The second cost-effectiveness study evaluated patients with severe COPD being treated with various combinations of a long-acting muscarinic antagonist, a LABA, an ICS, and roflumilast.³⁶ The study defined efficacy as the relative rate ratios of COPD exacerbations. Costs were calculated from the perspective of the UK National Health Service and included total costs. Patients able to take ICS were analyzed separately from those who were unwilling or intolerant to ICS. Long-acting muscarinic antagonist was shown to be more cost-effective as initial treatment for patients tolerant to ICS. LAAC + LABA/ICS was more cost-effective than LABA/ICS + roflumilast in those who required additional therapy due to exacerbations. Among patients in the ICS-intolerant group, LABA or LAAC was preferred as initial therapy. Among patients who were intolerant to ICS and still experiencing exacerbations, LABA + LAAC was preferred over LABA + LAAC + roflumilast.

The third study determined the cost-effectiveness of adding roflumilast to LABA in patients with severe-to-very severe COPD.³⁷ The investigators found that concomitant use of roflumilast with LABA increased quality-adjusted life years from 5.45 to 5.61 (0.16 [95% CI: 0.02–0.31] quality-adjusted life years gained) at a cost of £3,197 (95% CI: 2,135–4,253) or 5,408.63 (95% CI: 3,611.96–7,195.16) in US dollars.

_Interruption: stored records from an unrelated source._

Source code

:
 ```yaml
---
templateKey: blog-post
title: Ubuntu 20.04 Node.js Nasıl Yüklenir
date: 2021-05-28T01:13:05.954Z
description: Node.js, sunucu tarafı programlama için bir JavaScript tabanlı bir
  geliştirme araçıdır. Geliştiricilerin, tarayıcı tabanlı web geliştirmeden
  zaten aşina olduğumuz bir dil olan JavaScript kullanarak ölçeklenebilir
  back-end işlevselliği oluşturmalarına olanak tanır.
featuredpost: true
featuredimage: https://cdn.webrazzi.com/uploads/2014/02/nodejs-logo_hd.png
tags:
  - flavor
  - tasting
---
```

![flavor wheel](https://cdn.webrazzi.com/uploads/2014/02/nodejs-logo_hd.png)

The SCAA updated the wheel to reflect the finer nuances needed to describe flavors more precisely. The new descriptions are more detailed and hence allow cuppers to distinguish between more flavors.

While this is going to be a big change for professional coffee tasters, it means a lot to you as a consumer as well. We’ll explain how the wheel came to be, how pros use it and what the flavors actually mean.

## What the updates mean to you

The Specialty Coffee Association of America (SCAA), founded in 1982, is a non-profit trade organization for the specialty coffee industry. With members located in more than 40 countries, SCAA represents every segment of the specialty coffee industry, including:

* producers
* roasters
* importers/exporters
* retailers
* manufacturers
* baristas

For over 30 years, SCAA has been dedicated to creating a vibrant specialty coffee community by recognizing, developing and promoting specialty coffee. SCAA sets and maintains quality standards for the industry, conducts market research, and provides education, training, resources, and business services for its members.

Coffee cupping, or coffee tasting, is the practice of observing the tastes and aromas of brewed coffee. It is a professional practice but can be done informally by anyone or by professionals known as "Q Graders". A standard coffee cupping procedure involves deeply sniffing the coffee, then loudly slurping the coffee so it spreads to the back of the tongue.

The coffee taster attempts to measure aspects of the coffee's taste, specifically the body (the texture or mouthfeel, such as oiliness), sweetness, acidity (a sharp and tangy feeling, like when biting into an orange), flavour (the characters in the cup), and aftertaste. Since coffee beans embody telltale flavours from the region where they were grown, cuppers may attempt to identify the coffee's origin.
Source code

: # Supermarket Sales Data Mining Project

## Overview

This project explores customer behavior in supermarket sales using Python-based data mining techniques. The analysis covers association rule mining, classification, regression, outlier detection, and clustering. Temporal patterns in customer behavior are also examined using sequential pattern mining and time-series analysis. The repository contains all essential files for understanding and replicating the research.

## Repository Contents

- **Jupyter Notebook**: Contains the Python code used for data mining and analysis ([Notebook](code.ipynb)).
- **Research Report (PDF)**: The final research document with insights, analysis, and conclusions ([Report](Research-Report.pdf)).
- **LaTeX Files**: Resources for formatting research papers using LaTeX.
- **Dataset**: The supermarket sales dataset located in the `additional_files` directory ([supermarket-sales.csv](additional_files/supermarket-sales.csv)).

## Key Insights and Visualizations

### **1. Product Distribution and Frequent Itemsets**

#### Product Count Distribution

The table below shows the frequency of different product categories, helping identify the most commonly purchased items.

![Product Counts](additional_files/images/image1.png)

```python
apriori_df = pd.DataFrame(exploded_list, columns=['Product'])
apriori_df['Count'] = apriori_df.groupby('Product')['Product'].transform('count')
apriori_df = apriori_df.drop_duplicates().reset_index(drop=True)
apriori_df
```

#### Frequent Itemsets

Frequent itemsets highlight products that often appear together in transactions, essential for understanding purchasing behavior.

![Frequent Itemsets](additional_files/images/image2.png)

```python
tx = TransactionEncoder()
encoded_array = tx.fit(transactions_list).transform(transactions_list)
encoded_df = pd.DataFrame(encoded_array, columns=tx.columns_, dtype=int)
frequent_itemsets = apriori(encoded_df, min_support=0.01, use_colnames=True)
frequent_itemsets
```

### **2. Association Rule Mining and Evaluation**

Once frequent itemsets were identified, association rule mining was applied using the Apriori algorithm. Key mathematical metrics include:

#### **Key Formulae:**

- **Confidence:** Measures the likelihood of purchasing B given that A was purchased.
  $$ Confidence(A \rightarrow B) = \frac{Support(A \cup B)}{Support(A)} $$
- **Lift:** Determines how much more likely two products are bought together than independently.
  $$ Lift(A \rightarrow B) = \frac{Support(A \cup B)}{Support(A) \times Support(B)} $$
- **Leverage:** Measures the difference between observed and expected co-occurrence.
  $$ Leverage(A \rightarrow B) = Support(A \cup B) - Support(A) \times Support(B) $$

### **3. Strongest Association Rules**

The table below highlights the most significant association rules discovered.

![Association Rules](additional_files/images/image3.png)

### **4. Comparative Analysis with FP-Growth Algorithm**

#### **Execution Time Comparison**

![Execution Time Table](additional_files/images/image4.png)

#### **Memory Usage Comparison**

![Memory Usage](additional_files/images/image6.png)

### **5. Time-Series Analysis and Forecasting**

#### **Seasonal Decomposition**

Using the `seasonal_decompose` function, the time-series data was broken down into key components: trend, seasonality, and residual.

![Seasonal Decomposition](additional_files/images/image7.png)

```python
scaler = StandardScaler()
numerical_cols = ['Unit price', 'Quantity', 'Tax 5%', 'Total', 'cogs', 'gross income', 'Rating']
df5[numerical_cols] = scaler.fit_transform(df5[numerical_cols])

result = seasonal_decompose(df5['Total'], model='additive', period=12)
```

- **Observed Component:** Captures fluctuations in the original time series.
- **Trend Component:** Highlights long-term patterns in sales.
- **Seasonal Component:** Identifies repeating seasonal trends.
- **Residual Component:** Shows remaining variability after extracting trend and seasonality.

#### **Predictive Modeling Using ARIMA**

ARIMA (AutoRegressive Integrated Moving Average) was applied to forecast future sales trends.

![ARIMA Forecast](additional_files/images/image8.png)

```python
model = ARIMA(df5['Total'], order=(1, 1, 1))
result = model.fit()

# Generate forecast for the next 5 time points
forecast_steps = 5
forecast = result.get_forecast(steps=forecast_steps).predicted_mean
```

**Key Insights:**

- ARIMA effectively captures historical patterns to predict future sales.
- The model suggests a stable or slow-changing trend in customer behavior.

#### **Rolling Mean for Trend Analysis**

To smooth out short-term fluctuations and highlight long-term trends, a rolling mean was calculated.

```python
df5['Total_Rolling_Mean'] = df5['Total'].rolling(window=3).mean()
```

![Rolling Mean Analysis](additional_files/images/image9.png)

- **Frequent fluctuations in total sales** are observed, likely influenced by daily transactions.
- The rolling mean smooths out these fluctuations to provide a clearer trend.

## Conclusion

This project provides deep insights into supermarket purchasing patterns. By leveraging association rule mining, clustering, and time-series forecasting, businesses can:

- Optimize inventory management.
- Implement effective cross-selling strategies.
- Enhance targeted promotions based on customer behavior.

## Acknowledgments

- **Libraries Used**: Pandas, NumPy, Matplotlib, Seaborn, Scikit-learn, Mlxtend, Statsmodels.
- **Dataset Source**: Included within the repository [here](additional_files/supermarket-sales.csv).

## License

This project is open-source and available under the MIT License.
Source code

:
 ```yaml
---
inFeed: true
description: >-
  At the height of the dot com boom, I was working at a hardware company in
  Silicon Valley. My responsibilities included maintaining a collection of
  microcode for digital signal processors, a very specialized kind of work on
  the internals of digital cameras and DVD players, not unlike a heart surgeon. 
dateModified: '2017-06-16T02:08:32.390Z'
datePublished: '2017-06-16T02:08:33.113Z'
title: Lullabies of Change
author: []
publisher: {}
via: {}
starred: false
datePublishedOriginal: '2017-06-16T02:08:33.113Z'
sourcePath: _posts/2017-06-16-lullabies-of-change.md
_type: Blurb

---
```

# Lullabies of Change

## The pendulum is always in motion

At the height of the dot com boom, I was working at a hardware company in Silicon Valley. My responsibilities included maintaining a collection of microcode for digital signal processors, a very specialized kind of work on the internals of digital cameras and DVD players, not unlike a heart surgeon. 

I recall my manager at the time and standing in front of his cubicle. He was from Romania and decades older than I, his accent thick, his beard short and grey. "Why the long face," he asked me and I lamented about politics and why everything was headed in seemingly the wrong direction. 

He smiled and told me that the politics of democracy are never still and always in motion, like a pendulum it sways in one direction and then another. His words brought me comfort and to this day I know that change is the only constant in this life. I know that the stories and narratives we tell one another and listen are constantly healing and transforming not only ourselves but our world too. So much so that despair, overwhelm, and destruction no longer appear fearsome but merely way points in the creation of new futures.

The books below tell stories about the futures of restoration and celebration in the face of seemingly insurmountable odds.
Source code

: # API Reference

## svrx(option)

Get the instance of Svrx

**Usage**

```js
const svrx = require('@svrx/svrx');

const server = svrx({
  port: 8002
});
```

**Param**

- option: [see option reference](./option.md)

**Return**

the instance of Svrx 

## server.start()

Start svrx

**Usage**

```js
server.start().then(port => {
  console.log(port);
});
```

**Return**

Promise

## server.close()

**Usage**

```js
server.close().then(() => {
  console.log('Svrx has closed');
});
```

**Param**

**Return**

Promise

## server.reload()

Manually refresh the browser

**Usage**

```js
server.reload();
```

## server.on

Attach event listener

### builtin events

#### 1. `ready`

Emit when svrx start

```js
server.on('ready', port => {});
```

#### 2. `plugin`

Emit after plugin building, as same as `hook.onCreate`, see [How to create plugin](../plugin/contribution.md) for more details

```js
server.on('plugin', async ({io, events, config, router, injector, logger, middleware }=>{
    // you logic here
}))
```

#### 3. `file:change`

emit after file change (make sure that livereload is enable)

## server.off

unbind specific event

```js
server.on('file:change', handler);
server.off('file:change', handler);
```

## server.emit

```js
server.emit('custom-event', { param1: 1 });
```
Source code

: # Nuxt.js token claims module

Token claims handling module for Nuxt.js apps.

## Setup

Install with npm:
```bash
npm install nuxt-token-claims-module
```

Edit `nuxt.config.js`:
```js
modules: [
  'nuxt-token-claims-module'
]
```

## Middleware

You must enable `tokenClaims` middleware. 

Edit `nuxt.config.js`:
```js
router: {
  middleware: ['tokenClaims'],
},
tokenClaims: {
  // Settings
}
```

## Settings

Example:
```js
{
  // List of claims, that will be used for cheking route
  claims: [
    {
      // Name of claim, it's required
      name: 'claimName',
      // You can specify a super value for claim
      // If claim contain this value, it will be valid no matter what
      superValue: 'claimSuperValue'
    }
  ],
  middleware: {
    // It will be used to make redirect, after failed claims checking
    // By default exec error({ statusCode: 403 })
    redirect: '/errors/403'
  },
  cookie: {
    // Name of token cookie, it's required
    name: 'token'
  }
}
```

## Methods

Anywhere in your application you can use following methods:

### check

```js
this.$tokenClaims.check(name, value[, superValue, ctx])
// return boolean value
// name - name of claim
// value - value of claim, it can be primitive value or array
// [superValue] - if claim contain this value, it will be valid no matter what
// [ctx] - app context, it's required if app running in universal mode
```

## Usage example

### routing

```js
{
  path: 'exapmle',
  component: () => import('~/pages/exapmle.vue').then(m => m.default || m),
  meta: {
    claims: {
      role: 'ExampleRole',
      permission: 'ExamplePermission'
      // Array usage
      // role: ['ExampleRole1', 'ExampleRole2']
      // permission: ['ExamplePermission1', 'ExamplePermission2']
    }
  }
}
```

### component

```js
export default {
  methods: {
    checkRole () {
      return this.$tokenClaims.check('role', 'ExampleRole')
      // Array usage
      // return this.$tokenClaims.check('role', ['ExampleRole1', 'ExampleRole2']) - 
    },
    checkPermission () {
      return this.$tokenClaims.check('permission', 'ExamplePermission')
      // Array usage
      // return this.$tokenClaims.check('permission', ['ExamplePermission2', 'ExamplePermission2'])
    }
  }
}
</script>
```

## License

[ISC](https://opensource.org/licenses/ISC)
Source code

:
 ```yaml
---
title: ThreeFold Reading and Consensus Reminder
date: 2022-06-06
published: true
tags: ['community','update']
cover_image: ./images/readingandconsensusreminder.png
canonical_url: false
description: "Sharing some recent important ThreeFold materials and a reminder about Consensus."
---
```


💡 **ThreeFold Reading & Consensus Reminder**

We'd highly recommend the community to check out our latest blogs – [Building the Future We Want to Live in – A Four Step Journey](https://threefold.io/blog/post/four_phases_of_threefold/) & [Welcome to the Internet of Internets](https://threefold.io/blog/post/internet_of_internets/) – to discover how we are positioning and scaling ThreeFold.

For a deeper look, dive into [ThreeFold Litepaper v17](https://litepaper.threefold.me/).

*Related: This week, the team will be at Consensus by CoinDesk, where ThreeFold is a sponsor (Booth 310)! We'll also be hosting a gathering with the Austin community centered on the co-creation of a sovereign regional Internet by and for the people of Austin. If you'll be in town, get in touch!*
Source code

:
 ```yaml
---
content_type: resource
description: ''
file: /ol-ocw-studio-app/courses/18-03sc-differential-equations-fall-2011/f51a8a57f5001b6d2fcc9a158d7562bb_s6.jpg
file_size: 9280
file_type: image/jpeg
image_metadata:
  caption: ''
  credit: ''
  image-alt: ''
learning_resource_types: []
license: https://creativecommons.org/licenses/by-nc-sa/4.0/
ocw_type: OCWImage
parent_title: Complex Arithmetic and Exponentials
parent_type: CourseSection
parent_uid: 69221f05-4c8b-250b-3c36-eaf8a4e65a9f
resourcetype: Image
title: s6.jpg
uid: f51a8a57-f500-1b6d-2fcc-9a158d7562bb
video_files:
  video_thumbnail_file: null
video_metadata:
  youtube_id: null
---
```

Treatment options based on GOLD guidelines for patients with severe and very severe COPD include the addition of ICS to LABA either with or without an LAAC.³⁸ Average wholesale prices for a 30-day supply of ICS include $135 for fluticasone and $152 for budesonide.³⁹ Average wholesale prices for a 30-day supply of long-acting bronchodilators include $157 for salmeterol, $265 for formoterol, and $337 for tiotropium. The actual wholesale price per unit of roflumilast is US$9.40, which translates to US$282 for a 30-day supply of therapy.

Place in therapy

Roflumilast has been shown to be effective in improving lung function and decreasing COPD exacerbations which are typically associated with the vulnerable patient population. However, it is important to consider both the pros and cons of roflumilast to determine its role in COPD treatment. Unlike most COPD therapies, roflumilast is available as an oral tablet, which may improve adherence in these patients. However, roflumilast has several disadvantages, including potential for drug interactions, adverse effects, and high cost, which may limit its use. Additionally, roflumilast is associated with weight loss and psychiatric events and is contraindicated in moderate-to-severe hepatic impairment. Cost is an important limitation, as roflumilast is more expensive than ICS and LABA. All of these factors need to be considered when weighing the risks and benefits of starting roflumilast in each patient.

Conclusion

Roflumilast was shown to be safe and effective in several Phase III, randomized, double-blind, and placebo-controlled multicenter trials in different ethnic populations. In general, roflumilast appears to be useful in vulnerable patients with moderate-to-severe disease who are at high risk for exacerbations. However, the risks and benefits must be weighed when initiating roflumilast.

Disclosure

The authors report no conflicts of interest in this work.